# Is extraction of gold from electronics profitable?



## mekeberiya (Sep 20, 2016)

Hi everyone I was thinking about creating a business by extracting gold from used electronics.Do you think it is profitable at small scale.If not, what things should be considered to make it profitable.Thank you.


----------



## nickvc (Sep 20, 2016)

You have asked a very complicated question as it depends on so many variables.
What sort of scrap is available ?
What quantities are available ?
What type and grade of scrap is it ?
How much will it cost ?
How experienced in recovery and refining are you ?
Cost of and availability of chemicals ?
What can you sell the refined metals for ?
Cost of transport and stripping down the scrap ?
You need to be able to answer all those questions before setting anything up, if your new to this hobby/ business you need to learn all the methods and processes and be able to value the waste electronic scrap you are offered, this takes a lot of time and study, you can buy and sell at a profit if you can find a buyer who you can trade with but to open a refinery is a step too far in my opinion unless you really know your market, the processes needed to recover and refine the scrap and be able to buy knowing what your returns should be.


----------



## goldsilverpro (Sep 20, 2016)

Many, many variables in that question, as Nick noted. The answer to the question is, "it depends."


----------



## 4metals (Sep 20, 2016)

Go to the section "Where to find scrap" and determine what you can get and how much of it you can get in your area. Then research on this forum the refining method for each type of scrap you can get. 

Then if you have specific questions come back and ask and you will receive help.


----------



## glorycloud (Sep 20, 2016)

What type of "used electronics" / computer equipment do you have readily available
to you in Ethiopia?
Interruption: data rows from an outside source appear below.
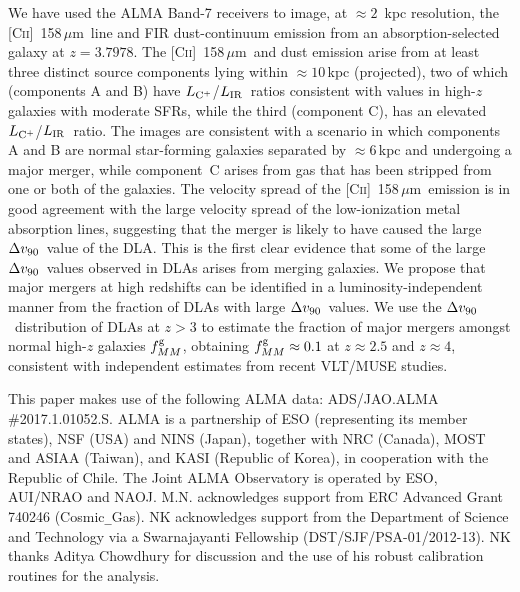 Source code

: \documentclass[twocolumn]{aastex62}
\newcommand{\cplus}{[\ctwo]~158\,$\mu$m}
\newcommand{\zcube}{3.7978}
\newcommand{\rsep}{6}  %
\newcommand{\mdvninety}{\Delta v_{\rm 90}}
\newcommand{\dvninety}{$\mdvninety$}
\newcommand{\mfmg}{f_{MM}^{\rm g}}    %
\newcommand{\mldust}{L_{\rm IR}}  %
\newcommand{\ldust}{$\mldust$}
\newcommand{\mlcplus}{L_{\rm C^+}}   %
\newcommand{\lcplus}{$\mlcplus$}
\newcommand{\ctwo}{C\textsc{ii}}
\begin{document}
We have used the ALMA Band-7 receivers to image, at $\approx 2$~kpc resolution, the \cplus\ line 
and FIR dust-continuum emission from an absorption-selected galaxy at $z = \zcube$. The \cplus\ 
and dust emission arise from at least three distinct source components lying within $\approx 10$\,kpc 
(projected), two of which (components A and B) have \lcplus/\ldust\ ratios consistent with values 
in high-$z$ galaxies with moderate SFRs, while the third (component C), has an elevated \lcplus/\ldust\ 
ratio. The images are consistent with a scenario in which components A and B are normal star-forming 
galaxies separated by $\approx \rsep$\,kpc and undergoing a major merger, while component~C arises from 
gas that has been stripped from one or both of the galaxies. The velocity spread of the \cplus\ emission 
is in good agreement with the large velocity spread of the low-ionization metal absorption 
lines, suggesting that the merger is likely to have caused the large \dvninety\ value of the DLA. This is 
the first clear evidence that some of the large \dvninety\ values observed in DLAs arises from merging 
galaxies. We propose that major mergers at high redshifts can be identified in a luminosity-independent
manner from the fraction of DLAs with large \dvninety\ values. We use the \dvninety\ distribution 
of DLAs at $z > 3$ to estimate the fraction of major mergers amongst normal high-$z$ galaxies $\mfmg$,
obtaining $\mfmg \approx 0.1$ at $z\approx 2.5$ and $z \approx 4$, consistent with independent estimates 
from recent VLT/MUSE studies.


\acknowledgments
This paper makes use of the following ALMA data: ADS/JAO.ALMA \#2017.1.01052.S. ALMA 
is a partnership of ESO (representing its member states), NSF (USA) and NINS (Japan), 
together with NRC (Canada), MOST and ASIAA (Taiwan), and KASI (Republic of Korea), in 
cooperation with the Republic of Chile. The Joint ALMA Observatory is operated by ESO, 
AUI/NRAO and NAOJ. M.N. acknowledges support from ERC Advanced Grant 740246 (Cosmic{\verb|_|}Gas). 
NK acknowledges support from the Department of Science and Technology via a Swarnajayanti 
Fellowship (DST/SJF/PSA-01/2012-13). NK thanks Aditya Chowdhury for discussion and the use of 
his robust calibration routines for the analysis.





\end{document}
Are you able to procure or get a steady stream of material at low costs
or for free?


----------



## mekeberiya (Sep 24, 2016)

Thank you all for your responses.Let me rephrase my question.Has anyone from the forum profited by extracting gold from different electronics? and what were the circumstances?


----------



## nickvc (Sep 24, 2016)

A quick answer to your question is yes many have but it all depends on your expectations and what you can source with scrap and chemicals, you need to be more specific about what you can source and what it will cost and what you see as a worthwhile return for your time and expenses.


----------